**Task inputs**
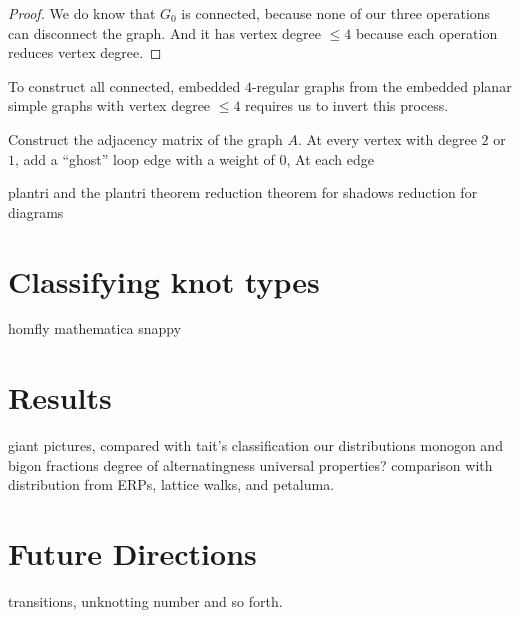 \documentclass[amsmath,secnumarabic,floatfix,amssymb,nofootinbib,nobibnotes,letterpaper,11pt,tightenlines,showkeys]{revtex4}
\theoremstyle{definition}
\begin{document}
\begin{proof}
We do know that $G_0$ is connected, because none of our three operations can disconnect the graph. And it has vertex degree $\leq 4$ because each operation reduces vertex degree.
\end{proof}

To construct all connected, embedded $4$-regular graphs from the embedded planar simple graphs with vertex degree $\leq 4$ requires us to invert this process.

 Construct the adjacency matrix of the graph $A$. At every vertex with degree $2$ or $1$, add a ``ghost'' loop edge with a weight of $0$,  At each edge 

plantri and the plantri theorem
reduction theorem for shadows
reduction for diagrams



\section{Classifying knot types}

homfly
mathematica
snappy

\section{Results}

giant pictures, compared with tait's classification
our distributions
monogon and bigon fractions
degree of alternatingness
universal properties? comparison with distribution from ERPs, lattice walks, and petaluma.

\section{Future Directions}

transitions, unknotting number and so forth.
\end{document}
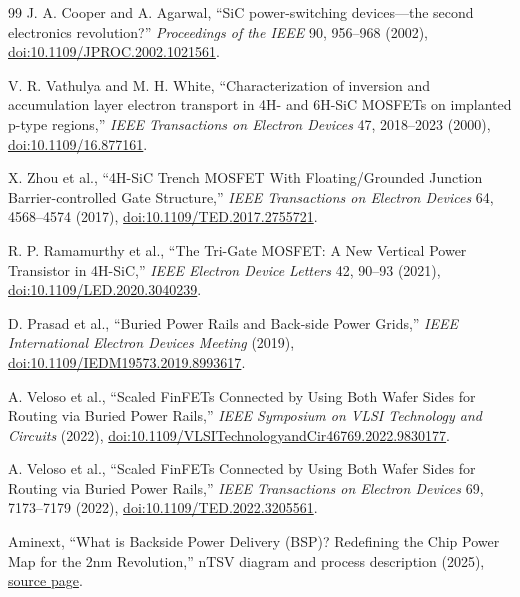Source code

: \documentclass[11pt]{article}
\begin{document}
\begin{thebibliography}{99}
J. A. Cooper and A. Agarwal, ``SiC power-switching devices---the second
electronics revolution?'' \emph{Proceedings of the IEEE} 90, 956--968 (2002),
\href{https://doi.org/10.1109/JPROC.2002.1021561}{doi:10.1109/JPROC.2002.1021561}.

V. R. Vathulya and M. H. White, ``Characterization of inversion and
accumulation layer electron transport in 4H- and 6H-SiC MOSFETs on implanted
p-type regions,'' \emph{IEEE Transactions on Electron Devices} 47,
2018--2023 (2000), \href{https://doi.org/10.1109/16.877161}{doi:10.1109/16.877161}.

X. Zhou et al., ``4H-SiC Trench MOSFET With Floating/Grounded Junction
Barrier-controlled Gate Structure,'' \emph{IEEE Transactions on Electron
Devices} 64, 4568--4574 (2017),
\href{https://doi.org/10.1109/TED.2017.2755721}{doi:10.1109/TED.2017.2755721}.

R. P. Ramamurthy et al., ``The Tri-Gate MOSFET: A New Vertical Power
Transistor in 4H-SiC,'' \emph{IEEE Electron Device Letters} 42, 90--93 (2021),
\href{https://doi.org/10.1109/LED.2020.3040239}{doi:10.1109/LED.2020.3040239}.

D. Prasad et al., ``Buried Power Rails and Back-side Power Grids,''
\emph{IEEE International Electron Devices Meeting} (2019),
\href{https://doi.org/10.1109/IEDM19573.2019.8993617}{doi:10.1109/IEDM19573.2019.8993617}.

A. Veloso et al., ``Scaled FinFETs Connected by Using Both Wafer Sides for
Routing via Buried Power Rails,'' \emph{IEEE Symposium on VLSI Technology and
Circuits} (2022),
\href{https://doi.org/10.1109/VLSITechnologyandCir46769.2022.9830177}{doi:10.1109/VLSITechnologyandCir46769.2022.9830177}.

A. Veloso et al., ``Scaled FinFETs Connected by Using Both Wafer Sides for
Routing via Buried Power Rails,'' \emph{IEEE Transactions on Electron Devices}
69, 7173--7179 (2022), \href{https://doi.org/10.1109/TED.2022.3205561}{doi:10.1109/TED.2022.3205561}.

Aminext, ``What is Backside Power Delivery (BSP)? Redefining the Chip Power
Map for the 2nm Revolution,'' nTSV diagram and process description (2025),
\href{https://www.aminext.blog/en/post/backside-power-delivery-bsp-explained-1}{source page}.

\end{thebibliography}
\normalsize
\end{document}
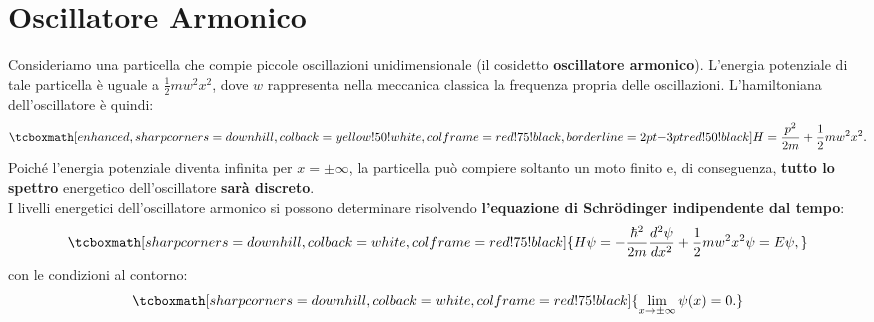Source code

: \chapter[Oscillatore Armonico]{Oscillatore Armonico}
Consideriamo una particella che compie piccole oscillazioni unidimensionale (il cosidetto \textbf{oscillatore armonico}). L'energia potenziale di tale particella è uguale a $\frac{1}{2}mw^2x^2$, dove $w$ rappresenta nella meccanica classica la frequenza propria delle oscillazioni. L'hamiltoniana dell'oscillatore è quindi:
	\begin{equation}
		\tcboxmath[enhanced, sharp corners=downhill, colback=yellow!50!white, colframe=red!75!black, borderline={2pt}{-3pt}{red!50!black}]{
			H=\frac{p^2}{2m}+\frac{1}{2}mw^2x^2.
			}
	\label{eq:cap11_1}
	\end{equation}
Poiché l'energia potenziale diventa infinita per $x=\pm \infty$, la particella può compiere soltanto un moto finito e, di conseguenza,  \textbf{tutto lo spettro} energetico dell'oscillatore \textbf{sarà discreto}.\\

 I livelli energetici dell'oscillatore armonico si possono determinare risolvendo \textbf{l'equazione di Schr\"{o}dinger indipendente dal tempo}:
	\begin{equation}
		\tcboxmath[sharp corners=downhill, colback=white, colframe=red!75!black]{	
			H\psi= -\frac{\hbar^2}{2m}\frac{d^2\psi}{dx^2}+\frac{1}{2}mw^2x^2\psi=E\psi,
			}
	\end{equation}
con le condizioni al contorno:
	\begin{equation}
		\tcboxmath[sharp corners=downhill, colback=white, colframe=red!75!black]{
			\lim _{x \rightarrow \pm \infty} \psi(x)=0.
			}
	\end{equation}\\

**Your task**
From the material above, gather all lines that include the string "sharp" and copy them.

**Solution for this exercise**
		\tcboxmath[enhanced, sharp corners=downhill, colback=yellow!50!white, colframe=red!75!black, borderline={2pt}{-3pt}{red!50!black}]{
		\tcboxmath[sharp corners=downhill, colback=white, colframe=red!75!black]{	
		\tcboxmath[sharp corners=downhill, colback=white, colframe=red!75!black]{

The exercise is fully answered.